OdpowiedzUsuńJa też próbowałam innego koloru niż obierki z cebuli w tym roku ... wymyśliłam, że będą różowe w białe kropki i wyszły hehe też ładne, naturalne, ale z różem nie mają nic wspólnego ;) Wesołego Alleluja!
OdpowiedzUsuńRadosnych Świąt!
OdpowiedzUsuńMZ
U mnie marzec jest takim urodzinowym miesiącem ;)
OdpowiedzUsuńWesołego Alleluja!
Pięknie i smacznie wszystko przygotowałaś. Radosnego świętowania.
OdpowiedzUsuńŁadne fotki.Poproszę jednak przepis na marmurki.Przyda się na kolejne święta,albo na jakąś jajeczną okazję:)
OdpowiedzUsuńBuziaki.Olka
Piekne dekoracje! Dziekuje za zyczenia! Ja z ogromnym spoznieniem ,bo juz po swietach, mam nadzieje ze, wybaczysz, ale podczas swiat mialam zbiorke harttatywna i tak malo mialam czasu, ze nie dotarlam z zyczeniami do wszystkich.
OdpowiedzUsuńPozdrawiam serdecznie!
Ewuniu - wspaniałego czasu poświątecznego! I najpiękniejsze życzenia dla wszystkich kwietniowych Jubilatów :*
OdpowiedzUsuńPozdrawiam ciepło, mimo tej wichury za oknem :*
Some, however, will try to take over the garden bed.
OdpowiedzUsuńAs a word of caution you should also never try to manually
remove the warts yourself, as that can lead to the virus spreading.

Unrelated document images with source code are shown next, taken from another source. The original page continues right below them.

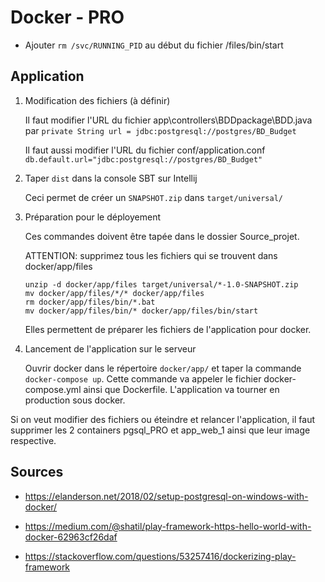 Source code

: # Docker - PRO
* Ajouter ```rm /svc/RUNNING_PID``` au début du fichier /files/bin/start
## Application

1. Modification des fichiers (à définir)

    Il faut modifier l'URL du fichier app\controllers\BDDpackage\BDD.java par ```private String url = jdbc:postgresql://postgres/BD_Budget``` 

    Il faut aussi modifier l'URL du fichier conf/application.conf ```db.default.url="jdbc:postgresql://postgres/BD_Budget"```

2. Taper ```dist``` dans la console SBT sur Intellij

    Ceci permet de créer un ```SNAPSHOT.zip``` dans ```target/universal/```

3. Préparation pour le déployement

    Ces commandes doivent être tapée dans le dossier Source_projet. 
    
    ATTENTION: supprimez tous les fichiers qui se trouvent dans docker/app/files

    ```
    unzip -d docker/app/files target/universal/*-1.0-SNAPSHOT.zip
    mv docker/app/files/*/* docker/app/files
    rm docker/app/files/bin/*.bat
    mv docker/app/files/bin/* docker/app/files/bin/start
    ```
    
    Elles permettent de préparer les fichiers de l'application pour docker.

4. Lancement de l'application sur le serveur

    Ouvrir docker dans le répertoire ```docker/app/``` et taper la commande ```docker-compose up```. Cette commande va appeler le fichier docker-compose.yml ainsi que Dockerfile. L'application va tourner en production sous docker.
    
Si on veut modifier des fichiers ou éteindre et relancer l'application, il faut supprimer les 2 containers pgsql_PRO et app_web_1 ainsi que leur image respective. 

## Sources

* https://elanderson.net/2018/02/setup-postgresql-on-windows-with-docker/

* https://medium.com/@shatil/play-framework-https-hello-world-with-docker-62963cf26daf

* https://stackoverflow.com/questions/53257416/dockerizing-play-framework
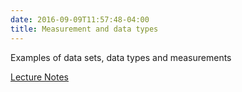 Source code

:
 ```yaml
---
date: 2016-09-09T11:57:48-04:00
title: Measurement and data types
---
```

Examples of data sets, data types and measurements

[Lecture Notes](DataTypes/)
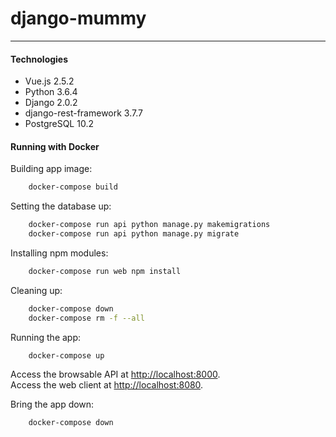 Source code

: # django-mummy

---

#### Technologies
- Vue.js 2.5.2
- Python 3.6.4
- Django 2.0.2
- django-rest-framework 3.7.7
- PostgreSQL 10.2

#### Running with Docker

Building app image:
```sh
    docker-compose build
```

Setting the database up:
```sh
    docker-compose run api python manage.py makemigrations
    docker-compose run api python manage.py migrate
```

Installing npm modules:
```sh
    docker-compose run web npm install
```

Cleaning up:
```sh
    docker-compose down
    docker-compose rm -f --all
```

Running the app:
```sh
    docker-compose up
```

Access the browsable API at [http://localhost:8000](http://localhost:8000).  
Access the web client at [http://localhost:8080](http://localhost:8080).

Bring the app down:
```sh
    docker-compose down
```
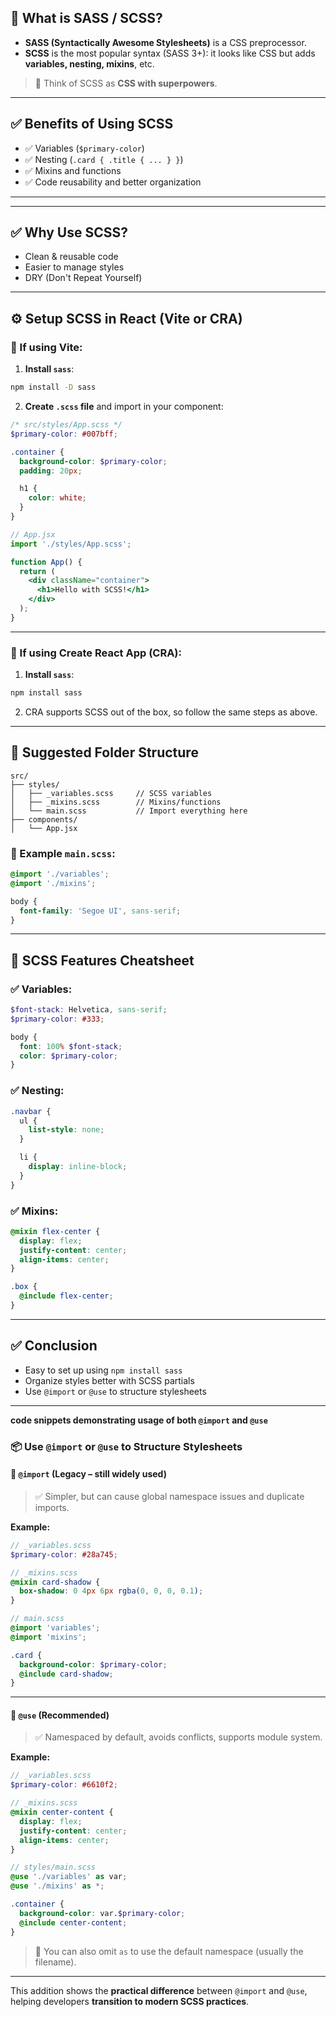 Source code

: 
## 🎨 What is SASS / SCSS?

* **SASS (Syntactically Awesome Stylesheets)** is a CSS preprocessor.
* **SCSS** is the most popular syntax (SASS 3+): it looks like CSS but adds **variables, nesting, mixins**, etc.

> 📌 Think of SCSS as **CSS with superpowers**.

---

## ✅ Benefits of Using SCSS

* ✅ Variables (`$primary-color`)
* ✅ Nesting (`.card { .title { ... } }`)
* ✅ Mixins and functions
* ✅ Code reusability and better organization

---

---

## ✅ Why Use SCSS?

- Clean & reusable code
- Easier to manage styles
- DRY (Don't Repeat Yourself)

--- 
## ⚙️ Setup SCSS in React (Vite or CRA)

### 🧪 If using **Vite**:

1. **Install `sass`**:

```bash
npm install -D sass
```

2. **Create `.scss` file** and import in your component:

```scss
/* src/styles/App.scss */
$primary-color: #007bff;

.container {
  background-color: $primary-color;
  padding: 20px;

  h1 {
    color: white;
  }
}
```

```jsx
// App.jsx
import './styles/App.scss';

function App() {
  return (
    <div className="container">
      <h1>Hello with SCSS!</h1>
    </div>
  );
}
```

---

### 🧪 If using **Create React App (CRA)**:

1. **Install `sass`**:

```bash
npm install sass
```

2. CRA supports SCSS out of the box, so follow the same steps as above.

---

## 📁 Suggested Folder Structure

```
src/
├── styles/
│   ├── _variables.scss     // SCSS variables
│   ├── _mixins.scss        // Mixins/functions
│   └── main.scss           // Import everything here
├── components/
│   └── App.jsx
```

### 🔗 Example `main.scss`:

```scss
@import './variables';
@import './mixins';

body {
  font-family: 'Segoe UI', sans-serif;
}
```

---

## 🧪 SCSS Features Cheatsheet

### ✅ Variables:

```scss
$font-stack: Helvetica, sans-serif;
$primary-color: #333;

body {
  font: 100% $font-stack;
  color: $primary-color;
}
```

### ✅ Nesting:

```scss
.navbar {
  ul {
    list-style: none;
  }

  li {
    display: inline-block;
  }
}
```

### ✅ Mixins:

```scss
@mixin flex-center {
  display: flex;
  justify-content: center;
  align-items: center;
}

.box {
  @include flex-center;
}
```

---


## ✅ Conclusion

* Easy to set up using `npm install sass`
* Organize styles better with SCSS partials
* Use `@import` or `@use` to structure stylesheets

---
**code snippets demonstrating usage of both `@import` and `@use`** 


### 📦 Use `@import` or `@use` to Structure Stylesheets

#### 🧩 `@import` (Legacy – still widely used)

> ✅ Simpler, but can cause global namespace issues and duplicate imports.

**Example:**

```scss
// _variables.scss
$primary-color: #28a745;

// _mixins.scss
@mixin card-shadow {
  box-shadow: 0 4px 6px rgba(0, 0, 0, 0.1);
}

// main.scss
@import 'variables';
@import 'mixins';

.card {
  background-color: $primary-color;
  @include card-shadow;
}
```

---

#### 🚀 `@use` (Recommended)

> ✅ Namespaced by default, avoids conflicts, supports module system.

**Example:**

```scss
// _variables.scss
$primary-color: #6610f2;

// _mixins.scss
@mixin center-content {
  display: flex;
  justify-content: center;
  align-items: center;
}
```

```scss
// styles/main.scss
@use './variables' as var;
@use './mixins' as *;

.container {
  background-color: var.$primary-color;
  @include center-content;
}
```

> 🔄 You can also omit `as` to use the default namespace (usually the filename).

---

This addition shows the **practical difference** between `@import` and `@use`, helping developers **transition to modern SCSS practices**.
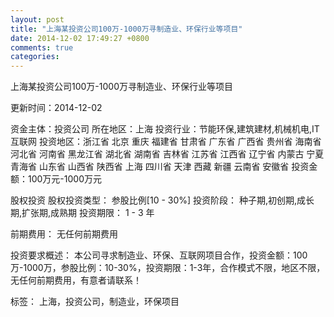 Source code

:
 ```yaml
---
layout: post
title: "上海某投资公司100万-1000万寻制造业、环保行业等项目"
date: 2014-12-02 17:49:27 +0800
comments: true
categories: 
---
```

上海某投资公司100万-1000万寻制造业、环保行业等项目



更新时间：2014-12-02

资金主体：投资公司
所在地区：上海
投资行业：节能环保,建筑建材,机械机电,IT互联网
投资地区：浙江省 北京 重庆 福建省 甘肃省 广东省 广西省 贵州省 海南省 河北省 河南省 黑龙江省 湖北省 湖南省 吉林省 江苏省 江西省 辽宁省 内蒙古 宁夏 青海省 山东省 山西省 陕西省 上海 四川省 天津 西藏 新疆 云南省 安徽省
投资金额：100万元-1000万元

股权投资
股权投资类型：
                            参股比例[10 - 30%] 
                                                                                投资阶段：
                            种子期,初创期,成长期,扩张期,成熟期 
                                                                                                                                        投资期限：
                            1 - 3 年

前期费用：
无任何前期费用

投资要求概述：
本公司寻求制造业、环保、互联网项目合作，投资金额：100万-1000万，参股比例：10-30%，投资期限：1-3年，合作模式不限，地区不限，无任何前期费用，有意者请联系！

标签：
上海，投资公司，制造业，环保项目

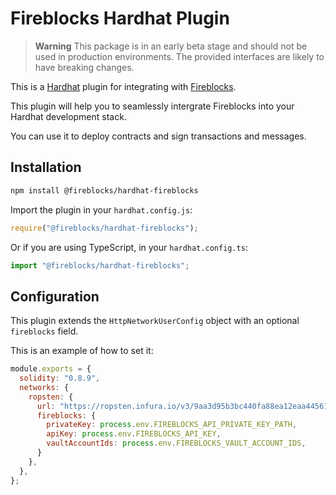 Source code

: # Fireblocks Hardhat Plugin
> **Warning**
> This package is in an early beta stage and should not be used in production environments.
> The provided interfaces are likely to have breaking changes.

This is a [Hardhat](https://hardhat.org/) plugin for integrating with [Fireblocks](https://www.fireblocks.com/).

This plugin will help you to seamlessly intergrate Fireblocks into your Hardhat development stack.

You can use it to deploy contracts and sign transactions and messages.

## Installation

```bash
npm install @fireblocks/hardhat-fireblocks
```

Import the plugin in your `hardhat.config.js`:

```js
require("@fireblocks/hardhat-fireblocks");
```

Or if you are using TypeScript, in your `hardhat.config.ts`:

```ts
import "@fireblocks/hardhat-fireblocks";
```

## Configuration

This plugin extends the `HttpNetworkUserConfig` object with an optional
`fireblocks` field.

This is an example of how to set it:

```js
module.exports = {
  solidity: "0.8.9",
  networks: {
    ropsten: {
      url: "https://ropsten.infura.io/v3/9aa3d95b3bc440fa88ea12eaa4456161",
      fireblocks: {
        privateKey: process.env.FIREBLOCKS_API_PRIVATE_KEY_PATH,
        apiKey: process.env.FIREBLOCKS_API_KEY,
        vaultAccountIds: process.env.FIREBLOCKS_VAULT_ACCOUNT_IDS,
      }
    },
  },
};
```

But since something was happening I decided to keep trying for a
few more nights.
My web site - Mole Removal
Ten komentarz został usunięty przez administratora bloga.
OdpowiedzUsuńTen komentarz został usunięty przez administratora bloga.
OdpowiedzUsuńTen komentarz został usunięty przez administratora bloga.